ヴィクトリアはギルディオスの腕に身を任せて、そのまま動かなくなった。あまりのことに、気を失ってしまったのだ。
見開いたままの目から涙を落とし、歪んだ唇の端から涎を零しているヴィクトリアを、ギルディオスは抱き締めた。

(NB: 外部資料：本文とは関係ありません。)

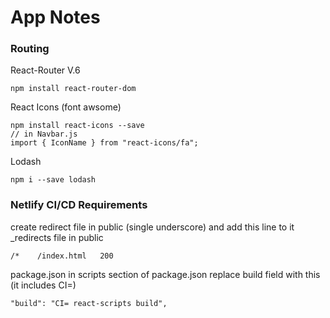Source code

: # App Notes

### Routing

React-Router V.6

```
npm install react-router-dom
```

React Icons (font awsome)

```
npm install react-icons --save
// in Navbar.js
import { IconName } from "react-icons/fa";
```

Lodash

```
npm i --save lodash
```

### Netlify CI/CD Requirements

create redirect file in public (single underscore) and add this line to it \_redirects file in public

```
/*    /index.html   200
```

package.json in scripts section of package.json replace build field with this (it includes CI=)

```
"build": "CI= react-scripts build",
```

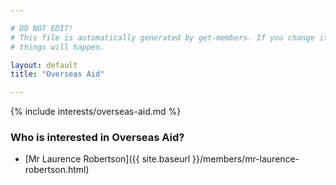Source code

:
 ```yaml
---

# DO NOT EDIT!
# This file is automatically generated by get-members. If you change it, bad
# things will happen.

layout: default
title: "Overseas Aid"

---
```


{% include interests/overseas-aid.md %}

### Who is interested in Overseas Aid?


* [Mr Laurence Robertson]({{ site.baseurl }}/members/mr-laurence-robertson.html)
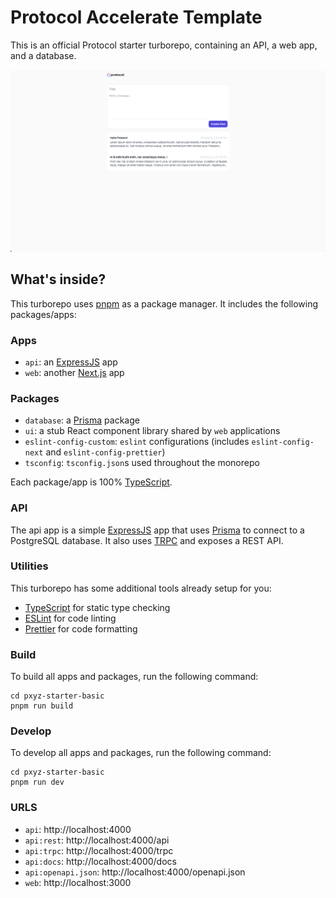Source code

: # Protocol Accelerate Template

This is an official Protocol starter turborepo, containing an API, a web app, and a database.

![alt text](https://github.com/protoxyz/starter-basic/blob/main/ss.png?raw=true)

## What's inside?

This turborepo uses [pnpm](https://pnpm.io) as a package manager. It includes the following packages/apps:

### Apps

- `api`: an [ExpressJS](https://expressjs.com/) app
- `web`: another [Next.js](https://nextjs.org/) app

### Packages

- `database`: a [Prisma](https://www.prisma.io) package
- `ui`: a stub React component library shared by `web` applications
- `eslint-config-custom`: `eslint` configurations (includes `eslint-config-next` and `eslint-config-prettier`)
- `tsconfig`: `tsconfig.json`s used throughout the monorepo

Each package/app is 100% [TypeScript](https://www.typescriptlang.org/).

### API

The api app is a simple [ExpressJS](https://expressjs.com/) app that uses [Prisma](https://www.prisma.io) to connect to a PostgreSQL database. It also uses [TRPC](https://trpc.io) and exposes a REST API.

### Utilities

This turborepo has some additional tools already setup for you:

- [TypeScript](https://www.typescriptlang.org/) for static type checking
- [ESLint](https://eslint.org/) for code linting
- [Prettier](https://prettier.io) for code formatting

### Build

To build all apps and packages, run the following command:

```
cd pxyz-starter-basic
pnpm run build
```

### Develop

To develop all apps and packages, run the following command:

```
cd pxyz-starter-basic
pnpm run dev
```

### URLS

- `api`: http://localhost:4000
- `api:rest`: http://localhost:4000/api
- `api:trpc`: http://localhost:4000/trpc
- `api:docs`: http://localhost:4000/docs
- `api:openapi.json`: http://localhost:4000/openapi.json
- `web`: http://localhost:3000
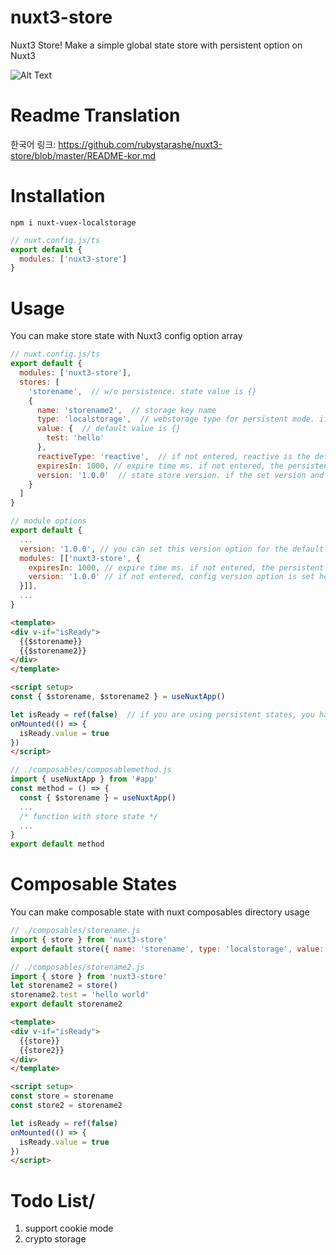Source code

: # nuxt3-store
Nuxt3 Store!
Make a simple global state store with persistent option on Nuxt3

![Alt Text](https://i.imgur.com/5DAh6tT.gif)    


# Readme Translation
한국어 링크: <https://github.com/rubystarashe/nuxt3-store/blob/master/README-kor.md>

# Installation
```
npm i nuxt-vuex-localstorage
```
```js
// nuxt.config.js/ts
export default {
  modules: ['nuxt3-store']
}
```

# Usage
You can make store state with Nuxt3 config option array
```js
// nuxt.config.js/ts
export default {
  modules: ['nuxt3-store'],
  stores: [
    'storename',  // w/o persistence. state value is {}
    {
      name: 'storename2',  // storage key name
      type: 'localstorage',  // webstorage type for persistent mode. if not entered, any webstorage will not be used. localstorage|sessionstorage
      value: {  // default value is {}
        test: 'hello'
      },
      reactiveType: 'reactive',  // if not entered, reactive is the default. reactive|readonly|shallowReactive|shallowReadonly
      expiresIn: 1000, // expire time ms. if not entered, the persistent state is permanent
      version: '1.0.0'  // state store version. if the set version and persisted version are different, the state will be reset to default value when the page is loaded
    }
  ]
}

// module options
export default {
  ...
  version: '1.0.0', // you can set this version option for the default status version of every state store
  modules: [['nuxt3-store', {
    expiresIn: 1000, // expire time ms. if not entered, the persistent state is permanent
    version: '1.0.0' // if not entered, config version option is set here
  }]],
  ...
}
```

```html
<template>
<div v-if="isReady">
  {{$storename}}
  {{$storename2}}
</div>
</template>

<script setup>
const { $storename, $storename2 } = useNuxtApp()

let isReady = ref(false)  // if you are using persistent states, you have to render the persistent states after mounted or you will get some hydration errors
onMounted(() => {
  isReady.value = true
})
</script>
```

```js
// ./composables/composablemethod.js
import { useNuxtApp } from '#app'
const method = () => {
  const { $storename } = useNuxtApp()
  ...
  /* function with store state */
  ...
}
export default method
```

# Composable States
You can make composable state with nuxt composables directory usage
```js
// ./composables/storename.js
import { store } from 'nuxt3-store'
export default store({ name: 'storename', type: 'localstorage', value: { test: 'hello' }, reactiveType: 'reactive', version: '1.0.0', expiresIn: 1000 })
```
```js
// ./composables/storename2.js
import { store } from 'nuxt3-store'
let storename2 = store()
storename2.test = 'hello world'
export default storename2
```

```html
<template>
<div v-if="isReady">
  {{store}}
  {{store2}}
</div>
</template>

<script setup>
const store = storename
const store2 = storename2

let isReady = ref(false)
onMounted(() => {
  isReady.value = true
})
</script>
```


# Todo List/
1. support cookie mode
2. crypto storage

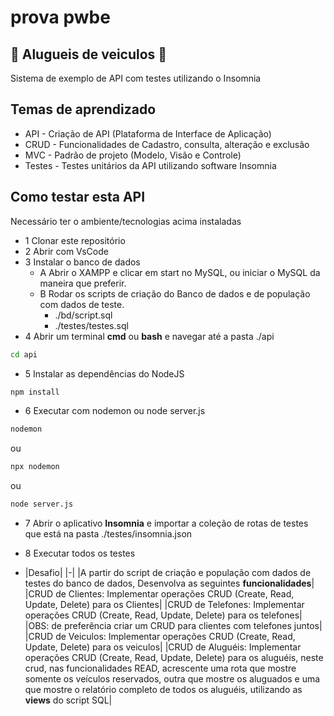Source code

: # prova pwbe 
## 🚗 Alugueis de veiculos 🚗
Sistema de exemplo de API com testes utilizando o Insomnia

## Temas de aprendizado

- API - Criação de API (Plataforma de Interface de Aplicação)
- CRUD - Funcionalidades de Cadastro, consulta, alteração e exclusão
- MVC - Padrão de projeto (Modelo, Visão e Controle)
- Testes - Testes unitários da API utilizando software Insomnia

## Como testar esta API
Necessário ter o ambiente/tecnologias acima instaladas
- 1 Clonar este repositório
- 2 Abrir com VsCode
- 3 Instalar o banco de dados
    - A Abrir o XAMPP e clicar em start no MySQL, ou iniciar o MySQL da maneira que preferir.
    - B Rodar os scripts de criação do Banco de dados e de população com dados de teste.
        - ./bd/script.sql
        - ./testes/testes.sql
- 4 Abrir um terminal **cmd** ou **bash** e navegar até a pasta ./api
```bash
cd api
```
- 5 Instalar as dependências do NodeJS
```bash
npm install
```
- 6 Executar com nodemon ou node server.js
```bash
nodemon
```
ou
```bash
npx nodemon
```
ou
```bash
node server.js
```
- 7 Abrir o aplicativo **Insomnia** e importar a coleção de rotas de testes que está na pasta ./testes/insomnia.json
- 8 Executar todos os testes

- |Desafio|
|-|
|A partir do script de criação e população com dados de testes do banco de dados, Desenvolva as seguintes **funcionalidades**|
|CRUD de Clientes: Implementar operações CRUD (Create, Read, Update, Delete) para os Clientes|
|CRUD de Telefones: Implementar operações CRUD (Create, Read, Update, Delete) para os telefones|
|OBS: de preferência criar um CRUD para clientes com telefones juntos|
|CRUD de Veiculos: Implementar operações CRUD (Create, Read, Update, Delete) para os veiculos|
|CRUD de Aluguéis: Implementar operações CRUD (Create, Read, Update, Delete) para os aluguéis, neste crud, nas funcionalidades READ, acrescente uma rota que mostre somente os veículos reservados, outra que mostre os aluguados e uma que mostre o relatório completo de todos os aluguéis, utilizando as **views** do script SQL|

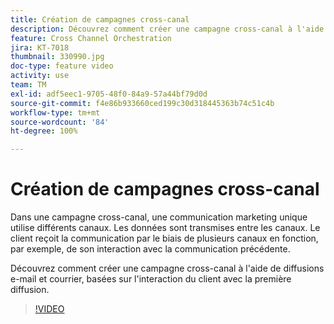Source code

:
 ```yaml
---
title: Création de campagnes cross-canal
description: Découvrez comment créer une campagne cross-canal à l'aide de diffusions e-mail et courrier, basées sur l'interaction du client avec la première diffusion.
feature: Cross Channel Orchestration
jira: KT-7018
thumbnail: 330990.jpg
doc-type: feature video
activity: use
team: TM
exl-id: adf5eec1-9705-48f0-84a9-57a44bf79d0d
source-git-commit: f4e86b933660ced199c30d318445363b74c51c4b
workflow-type: tm+mt
source-wordcount: '84'
ht-degree: 100%

---
```


# Création de campagnes cross-canal

Dans une campagne cross-canal, une communication marketing unique utilise différents canaux. Les données sont transmises entre les canaux. Le client reçoit la communication par le biais de plusieurs canaux en fonction, par exemple, de son interaction avec la communication précédente.

Découvrez comment créer une campagne cross-canal à l&#39;aide de diffusions e-mail et courrier, basées sur l&#39;interaction du client avec la première diffusion.

>[!VIDEO](https://video.tv.adobe.com/v/330990?quality=12&learn=on)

「しばらく眠っておけ、ヴィクトリア。そう、良い子だ」

 ギルディオスはヴィクトリアの髪を撫でてやりながら、俯き、呻いた。

「畜生…」

 ダニエルが死んだ。ロザリアが死んだ。グレイスが死んだ。グレイスの死が少しも嬉しくないのが、可笑しかった。
あれだけ嫌っていた男なのに、死んだ途端に会いたくなる。先程の戦いの決着も、まだ付けていないというのに。
ちゃんとした決着を付けたかった。五百年以上もだらだらと続いている腐れ縁の関係にも、蹴りを付けたかった。
だが、死んだ。それも、彼が他人に対して何度も行った行為、裏切りによって命を落としてしまうとは皮肉な話だ。
 死ぬべきは自分だったはずだ。命の限りが見えてきた自分こそが、この戦いで戦って果ててしまうべきだった。
だが、死神が鎌を振るったのはギルディオスではなく、その周囲にいる者達だった。愛した者と、憎んだ者だった。
これもまた、運命か。ギルディオスは嗚咽を殺して俯いていたが、迫り上がる感情に抗い切れず、咆哮を放った。
 なんと、空しい勝利だろうか。




 人ならざる者達が決意と命を燃やした激戦は、終焉を迎える。
 多大なる犠牲を払った末に得たものは、勝利とは言い難い苦痛だけだった。
 この世に永遠はない。全ては有限であり、朽ちぬものは存在しない。

 滅びは、全てに等しく与えられるのである。